BEGIN Material provided

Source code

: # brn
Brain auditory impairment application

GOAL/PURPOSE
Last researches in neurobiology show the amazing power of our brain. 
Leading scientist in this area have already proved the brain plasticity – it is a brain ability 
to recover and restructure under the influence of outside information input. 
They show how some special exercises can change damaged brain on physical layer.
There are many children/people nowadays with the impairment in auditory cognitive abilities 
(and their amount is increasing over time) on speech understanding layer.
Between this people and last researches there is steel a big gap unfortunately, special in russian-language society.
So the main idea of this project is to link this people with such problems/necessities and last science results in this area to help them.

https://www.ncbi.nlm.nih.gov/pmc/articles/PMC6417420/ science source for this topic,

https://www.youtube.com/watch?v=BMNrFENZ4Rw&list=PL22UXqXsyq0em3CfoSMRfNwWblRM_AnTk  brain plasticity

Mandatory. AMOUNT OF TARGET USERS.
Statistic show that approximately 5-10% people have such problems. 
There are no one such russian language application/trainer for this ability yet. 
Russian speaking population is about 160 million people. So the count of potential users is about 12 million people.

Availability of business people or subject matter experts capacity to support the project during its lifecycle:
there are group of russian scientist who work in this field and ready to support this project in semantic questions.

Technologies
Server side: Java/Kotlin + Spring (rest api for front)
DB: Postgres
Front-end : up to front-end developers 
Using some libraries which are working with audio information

END Material provided
BEGIN Material provided

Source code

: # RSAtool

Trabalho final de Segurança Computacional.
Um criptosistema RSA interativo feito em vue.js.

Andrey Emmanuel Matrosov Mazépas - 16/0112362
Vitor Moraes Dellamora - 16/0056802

END Material provided
BEGIN Material provided

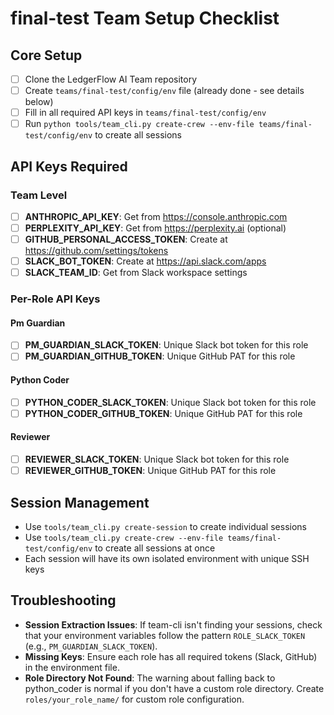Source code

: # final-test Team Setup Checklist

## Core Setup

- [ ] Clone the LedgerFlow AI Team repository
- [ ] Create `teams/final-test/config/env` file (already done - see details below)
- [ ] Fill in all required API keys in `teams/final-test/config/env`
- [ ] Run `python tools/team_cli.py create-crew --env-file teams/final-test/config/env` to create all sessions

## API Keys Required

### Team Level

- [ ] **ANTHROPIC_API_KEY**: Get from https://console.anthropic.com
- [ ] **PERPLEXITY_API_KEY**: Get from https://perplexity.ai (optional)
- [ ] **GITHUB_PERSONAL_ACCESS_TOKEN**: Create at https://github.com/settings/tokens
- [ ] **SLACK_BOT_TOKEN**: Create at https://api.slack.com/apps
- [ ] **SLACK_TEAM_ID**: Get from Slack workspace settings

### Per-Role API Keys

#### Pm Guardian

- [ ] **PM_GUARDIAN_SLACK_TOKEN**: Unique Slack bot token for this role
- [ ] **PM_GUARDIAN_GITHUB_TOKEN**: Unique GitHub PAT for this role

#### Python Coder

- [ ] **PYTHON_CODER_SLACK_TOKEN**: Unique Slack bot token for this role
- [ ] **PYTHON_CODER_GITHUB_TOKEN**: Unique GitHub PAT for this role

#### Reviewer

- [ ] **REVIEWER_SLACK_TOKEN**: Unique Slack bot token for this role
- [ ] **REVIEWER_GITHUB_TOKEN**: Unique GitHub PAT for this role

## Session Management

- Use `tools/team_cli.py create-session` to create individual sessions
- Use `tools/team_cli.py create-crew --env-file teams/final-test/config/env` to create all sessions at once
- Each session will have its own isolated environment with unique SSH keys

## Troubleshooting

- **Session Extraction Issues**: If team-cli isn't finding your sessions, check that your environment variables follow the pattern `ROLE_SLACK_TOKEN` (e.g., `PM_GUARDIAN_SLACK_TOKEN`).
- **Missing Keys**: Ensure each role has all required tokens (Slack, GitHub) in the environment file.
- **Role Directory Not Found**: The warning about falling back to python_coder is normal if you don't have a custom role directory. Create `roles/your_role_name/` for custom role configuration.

END Material provided

**Aim of the exercise**.
Look through the records and copy every line that has the word "area".

**Task solution**.
Leading scientist in this area have already proved the brain plasticity – it is a brain ability 
So the main idea of this project is to link this people with such problems/necessities and last science results in this area to help them.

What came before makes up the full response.